Goal of the exercise: Beginning at the line that holds "## Introduction", restate each line exactly through the final line of the records. Include both of those lines.

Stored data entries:
..............................

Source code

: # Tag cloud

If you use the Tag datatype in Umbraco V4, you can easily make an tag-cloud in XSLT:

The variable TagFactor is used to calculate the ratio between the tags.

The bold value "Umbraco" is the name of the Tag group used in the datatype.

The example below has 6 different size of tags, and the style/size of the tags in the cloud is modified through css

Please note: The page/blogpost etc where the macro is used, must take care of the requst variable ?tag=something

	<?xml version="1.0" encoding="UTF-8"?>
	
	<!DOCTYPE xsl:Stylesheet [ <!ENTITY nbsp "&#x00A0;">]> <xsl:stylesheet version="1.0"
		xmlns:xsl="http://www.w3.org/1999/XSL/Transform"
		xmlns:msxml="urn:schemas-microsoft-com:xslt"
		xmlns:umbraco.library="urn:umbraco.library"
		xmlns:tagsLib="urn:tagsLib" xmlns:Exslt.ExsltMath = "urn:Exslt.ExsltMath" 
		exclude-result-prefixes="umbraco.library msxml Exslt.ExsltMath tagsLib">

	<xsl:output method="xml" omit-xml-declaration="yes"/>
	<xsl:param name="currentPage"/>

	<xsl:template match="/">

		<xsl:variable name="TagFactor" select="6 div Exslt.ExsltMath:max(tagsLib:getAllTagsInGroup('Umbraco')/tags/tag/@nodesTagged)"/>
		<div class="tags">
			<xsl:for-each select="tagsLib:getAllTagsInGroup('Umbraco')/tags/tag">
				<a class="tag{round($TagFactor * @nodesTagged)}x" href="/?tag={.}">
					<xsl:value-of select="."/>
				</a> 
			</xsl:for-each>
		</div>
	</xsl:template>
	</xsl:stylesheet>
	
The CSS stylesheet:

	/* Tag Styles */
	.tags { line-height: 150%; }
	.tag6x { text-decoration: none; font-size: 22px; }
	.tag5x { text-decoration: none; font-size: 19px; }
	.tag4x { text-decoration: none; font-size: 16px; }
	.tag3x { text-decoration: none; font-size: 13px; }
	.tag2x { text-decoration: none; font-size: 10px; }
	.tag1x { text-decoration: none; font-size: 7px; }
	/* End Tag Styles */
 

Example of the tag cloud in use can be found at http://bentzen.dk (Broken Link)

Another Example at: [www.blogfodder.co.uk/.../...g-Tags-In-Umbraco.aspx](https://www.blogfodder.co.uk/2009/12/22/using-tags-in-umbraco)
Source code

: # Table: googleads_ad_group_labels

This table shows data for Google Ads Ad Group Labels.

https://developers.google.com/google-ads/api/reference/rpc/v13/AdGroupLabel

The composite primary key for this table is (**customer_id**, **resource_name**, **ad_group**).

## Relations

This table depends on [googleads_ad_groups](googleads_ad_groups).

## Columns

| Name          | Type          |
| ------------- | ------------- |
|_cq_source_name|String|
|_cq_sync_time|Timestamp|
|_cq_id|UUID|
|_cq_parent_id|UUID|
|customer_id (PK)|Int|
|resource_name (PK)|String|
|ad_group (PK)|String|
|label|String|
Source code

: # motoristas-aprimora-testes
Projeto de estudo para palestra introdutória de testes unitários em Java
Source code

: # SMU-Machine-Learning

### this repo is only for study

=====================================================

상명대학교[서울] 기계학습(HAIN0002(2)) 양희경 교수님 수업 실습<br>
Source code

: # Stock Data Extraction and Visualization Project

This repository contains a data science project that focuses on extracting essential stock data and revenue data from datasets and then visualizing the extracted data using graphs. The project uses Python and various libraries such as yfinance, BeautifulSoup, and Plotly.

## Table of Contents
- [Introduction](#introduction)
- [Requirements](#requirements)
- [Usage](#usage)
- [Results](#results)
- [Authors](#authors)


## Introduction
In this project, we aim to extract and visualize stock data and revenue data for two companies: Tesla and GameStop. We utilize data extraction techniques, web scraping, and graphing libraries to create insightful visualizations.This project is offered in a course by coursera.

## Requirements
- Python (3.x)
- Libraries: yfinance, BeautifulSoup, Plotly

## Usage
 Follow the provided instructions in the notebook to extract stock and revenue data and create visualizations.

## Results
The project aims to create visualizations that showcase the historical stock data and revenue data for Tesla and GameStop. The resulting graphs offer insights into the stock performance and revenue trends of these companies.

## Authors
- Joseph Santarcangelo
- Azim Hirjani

..............................

Expected output:
## Introduction
In this project, we aim to extract and visualize stock data and revenue data for two companies: Tesla and GameStop. We utilize data extraction techniques, web scraping, and graphing libraries to create insightful visualizations.This project is offered in a course by coursera.

## Requirements
- Python (3.x)
- Libraries: yfinance, BeautifulSoup, Plotly

## Usage
 Follow the provided instructions in the notebook to extract stock and revenue data and create visualizations.

## Results
The project aims to create visualizations that showcase the historical stock data and revenue data for Tesla and GameStop. The resulting graphs offer insights into the stock performance and revenue trends of these companies.

## Authors
- Joseph Santarcangelo
- Azim Hirjani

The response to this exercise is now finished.